[Data for analysis — start]

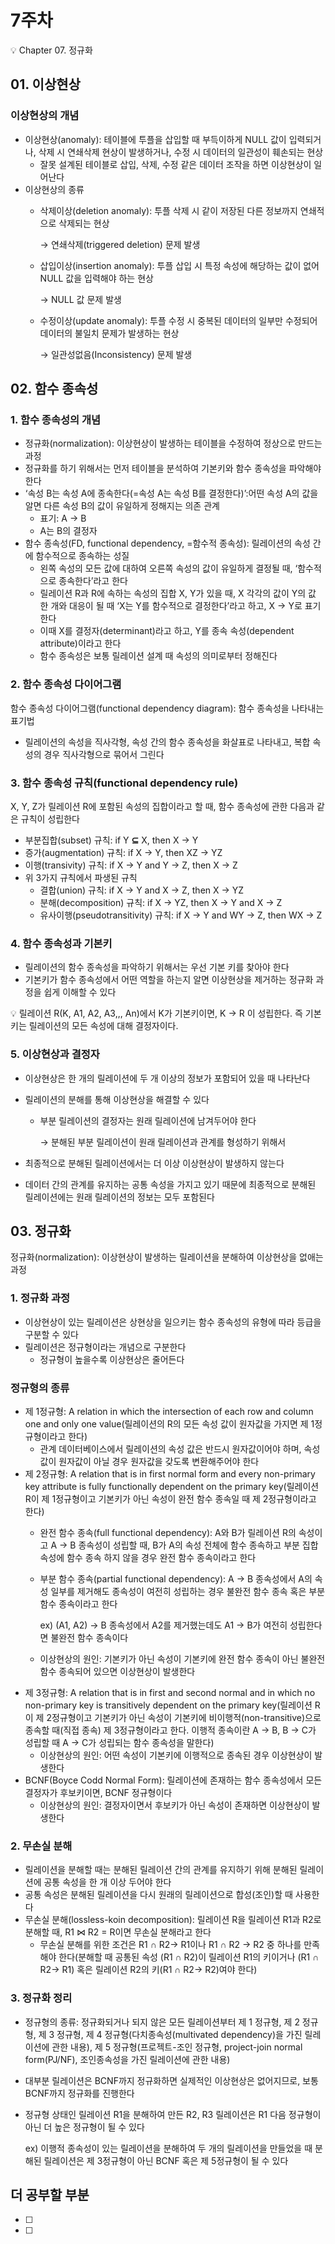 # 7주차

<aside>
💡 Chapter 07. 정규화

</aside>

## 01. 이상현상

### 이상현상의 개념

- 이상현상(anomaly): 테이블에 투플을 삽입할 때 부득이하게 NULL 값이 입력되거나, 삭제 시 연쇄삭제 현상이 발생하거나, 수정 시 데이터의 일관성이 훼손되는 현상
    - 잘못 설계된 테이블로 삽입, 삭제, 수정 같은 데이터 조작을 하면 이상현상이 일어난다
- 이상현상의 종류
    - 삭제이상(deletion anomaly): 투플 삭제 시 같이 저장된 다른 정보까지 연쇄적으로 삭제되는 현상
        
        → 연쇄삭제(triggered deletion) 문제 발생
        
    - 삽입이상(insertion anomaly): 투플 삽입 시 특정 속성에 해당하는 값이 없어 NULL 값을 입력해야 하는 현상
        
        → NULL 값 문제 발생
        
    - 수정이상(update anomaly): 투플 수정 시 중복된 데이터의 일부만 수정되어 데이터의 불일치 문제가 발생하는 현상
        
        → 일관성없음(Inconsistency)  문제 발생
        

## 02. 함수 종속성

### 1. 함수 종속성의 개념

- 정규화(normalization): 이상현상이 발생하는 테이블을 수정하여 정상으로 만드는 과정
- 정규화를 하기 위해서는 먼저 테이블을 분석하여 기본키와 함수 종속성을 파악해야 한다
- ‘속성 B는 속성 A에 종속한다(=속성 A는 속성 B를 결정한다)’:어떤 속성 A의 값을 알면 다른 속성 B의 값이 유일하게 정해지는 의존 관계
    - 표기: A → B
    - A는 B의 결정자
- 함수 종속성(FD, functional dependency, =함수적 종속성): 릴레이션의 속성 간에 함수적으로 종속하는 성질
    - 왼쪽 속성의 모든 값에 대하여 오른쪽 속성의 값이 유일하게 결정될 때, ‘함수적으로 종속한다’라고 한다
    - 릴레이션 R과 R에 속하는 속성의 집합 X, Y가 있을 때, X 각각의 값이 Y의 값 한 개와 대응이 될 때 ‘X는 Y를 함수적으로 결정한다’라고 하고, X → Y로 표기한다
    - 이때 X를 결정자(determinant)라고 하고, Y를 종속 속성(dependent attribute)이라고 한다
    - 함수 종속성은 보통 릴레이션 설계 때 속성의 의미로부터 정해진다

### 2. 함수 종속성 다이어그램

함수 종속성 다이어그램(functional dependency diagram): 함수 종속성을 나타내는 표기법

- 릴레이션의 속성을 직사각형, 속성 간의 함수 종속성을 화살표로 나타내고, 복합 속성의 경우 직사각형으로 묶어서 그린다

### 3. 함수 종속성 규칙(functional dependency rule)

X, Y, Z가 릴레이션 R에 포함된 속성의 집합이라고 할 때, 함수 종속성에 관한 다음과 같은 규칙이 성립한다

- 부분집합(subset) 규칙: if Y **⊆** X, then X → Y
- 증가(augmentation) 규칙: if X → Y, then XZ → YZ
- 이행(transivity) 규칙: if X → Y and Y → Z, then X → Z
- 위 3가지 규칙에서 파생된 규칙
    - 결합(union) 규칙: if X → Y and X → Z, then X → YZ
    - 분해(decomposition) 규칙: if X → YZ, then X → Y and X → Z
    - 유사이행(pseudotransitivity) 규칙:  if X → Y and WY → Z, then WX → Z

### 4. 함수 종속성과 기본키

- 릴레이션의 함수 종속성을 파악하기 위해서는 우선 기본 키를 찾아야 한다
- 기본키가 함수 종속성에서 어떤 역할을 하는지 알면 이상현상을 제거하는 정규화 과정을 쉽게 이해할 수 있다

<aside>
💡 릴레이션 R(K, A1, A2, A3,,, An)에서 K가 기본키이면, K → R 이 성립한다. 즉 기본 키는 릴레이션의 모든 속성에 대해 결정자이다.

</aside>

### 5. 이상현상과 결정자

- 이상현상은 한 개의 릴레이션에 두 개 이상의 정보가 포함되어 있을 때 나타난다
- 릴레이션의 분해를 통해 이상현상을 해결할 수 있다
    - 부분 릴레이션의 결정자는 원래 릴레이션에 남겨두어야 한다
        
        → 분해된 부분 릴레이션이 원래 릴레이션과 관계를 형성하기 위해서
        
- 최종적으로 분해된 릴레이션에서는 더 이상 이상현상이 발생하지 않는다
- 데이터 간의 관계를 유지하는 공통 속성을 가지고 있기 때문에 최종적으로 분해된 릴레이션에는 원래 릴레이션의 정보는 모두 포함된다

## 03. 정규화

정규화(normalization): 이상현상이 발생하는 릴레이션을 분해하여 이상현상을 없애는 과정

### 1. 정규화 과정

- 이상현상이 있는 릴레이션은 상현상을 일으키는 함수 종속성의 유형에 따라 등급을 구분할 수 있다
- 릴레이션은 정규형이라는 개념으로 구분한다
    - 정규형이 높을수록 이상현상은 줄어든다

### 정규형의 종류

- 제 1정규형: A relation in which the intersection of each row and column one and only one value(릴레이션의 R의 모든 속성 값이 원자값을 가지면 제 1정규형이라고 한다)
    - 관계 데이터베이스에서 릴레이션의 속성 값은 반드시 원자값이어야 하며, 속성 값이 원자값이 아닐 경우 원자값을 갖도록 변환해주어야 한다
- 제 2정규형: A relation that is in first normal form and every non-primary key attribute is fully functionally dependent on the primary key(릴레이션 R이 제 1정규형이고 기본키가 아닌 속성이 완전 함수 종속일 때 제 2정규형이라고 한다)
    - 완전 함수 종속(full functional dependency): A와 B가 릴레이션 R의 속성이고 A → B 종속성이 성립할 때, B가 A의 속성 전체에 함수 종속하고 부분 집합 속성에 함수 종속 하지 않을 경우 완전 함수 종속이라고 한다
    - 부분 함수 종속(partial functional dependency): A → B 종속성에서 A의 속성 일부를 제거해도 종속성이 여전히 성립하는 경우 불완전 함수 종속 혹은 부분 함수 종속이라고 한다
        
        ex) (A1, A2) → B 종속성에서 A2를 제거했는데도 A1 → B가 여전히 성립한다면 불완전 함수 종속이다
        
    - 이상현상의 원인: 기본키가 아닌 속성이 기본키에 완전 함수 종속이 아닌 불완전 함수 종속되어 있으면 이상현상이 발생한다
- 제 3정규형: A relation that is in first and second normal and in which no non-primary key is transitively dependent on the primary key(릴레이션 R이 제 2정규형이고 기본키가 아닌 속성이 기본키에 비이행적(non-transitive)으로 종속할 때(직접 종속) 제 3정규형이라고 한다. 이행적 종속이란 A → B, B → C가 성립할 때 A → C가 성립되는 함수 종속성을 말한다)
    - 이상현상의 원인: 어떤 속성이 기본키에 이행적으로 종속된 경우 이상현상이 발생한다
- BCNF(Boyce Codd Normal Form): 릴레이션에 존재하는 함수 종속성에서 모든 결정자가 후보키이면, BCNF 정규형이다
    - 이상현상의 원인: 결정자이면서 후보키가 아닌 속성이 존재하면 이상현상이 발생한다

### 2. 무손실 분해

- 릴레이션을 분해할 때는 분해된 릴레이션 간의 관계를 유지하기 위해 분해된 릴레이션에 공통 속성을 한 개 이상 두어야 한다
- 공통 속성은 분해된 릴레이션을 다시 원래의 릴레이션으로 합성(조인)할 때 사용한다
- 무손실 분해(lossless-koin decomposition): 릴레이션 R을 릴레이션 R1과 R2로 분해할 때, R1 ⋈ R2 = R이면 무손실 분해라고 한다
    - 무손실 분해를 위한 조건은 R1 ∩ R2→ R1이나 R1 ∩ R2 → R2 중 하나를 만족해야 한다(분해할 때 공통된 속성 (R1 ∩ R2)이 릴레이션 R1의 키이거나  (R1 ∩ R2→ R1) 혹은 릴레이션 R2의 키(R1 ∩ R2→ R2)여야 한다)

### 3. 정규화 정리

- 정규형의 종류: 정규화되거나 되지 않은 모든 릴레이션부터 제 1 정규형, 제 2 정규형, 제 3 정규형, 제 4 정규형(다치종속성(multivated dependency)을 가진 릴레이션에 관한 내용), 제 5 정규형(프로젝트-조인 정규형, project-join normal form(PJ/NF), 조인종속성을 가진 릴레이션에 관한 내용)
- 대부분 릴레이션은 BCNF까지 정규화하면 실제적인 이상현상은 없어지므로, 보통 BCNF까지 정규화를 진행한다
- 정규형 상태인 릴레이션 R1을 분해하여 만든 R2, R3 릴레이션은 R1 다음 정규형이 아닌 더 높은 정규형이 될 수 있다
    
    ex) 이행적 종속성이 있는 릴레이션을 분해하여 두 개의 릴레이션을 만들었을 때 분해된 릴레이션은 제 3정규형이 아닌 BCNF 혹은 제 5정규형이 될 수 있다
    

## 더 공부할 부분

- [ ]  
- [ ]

[Data for analysis — finish]

Where a line above holds the word "정규형의", copy it.

## [Answer to this task]
### 정규형의 종류
- 정규형의 종류: 정규화되거나 되지 않은 모든 릴레이션부터 제 1 정규형, 제 2 정규형, 제 3 정규형, 제 4 정규형(다치종속성(multivated dependency)을 가진 릴레이션에 관한 내용), 제 5 정규형(프로젝트-조인 정규형, project-join normal form(PJ/NF), 조인종속성을 가진 릴레이션에 관한 내용)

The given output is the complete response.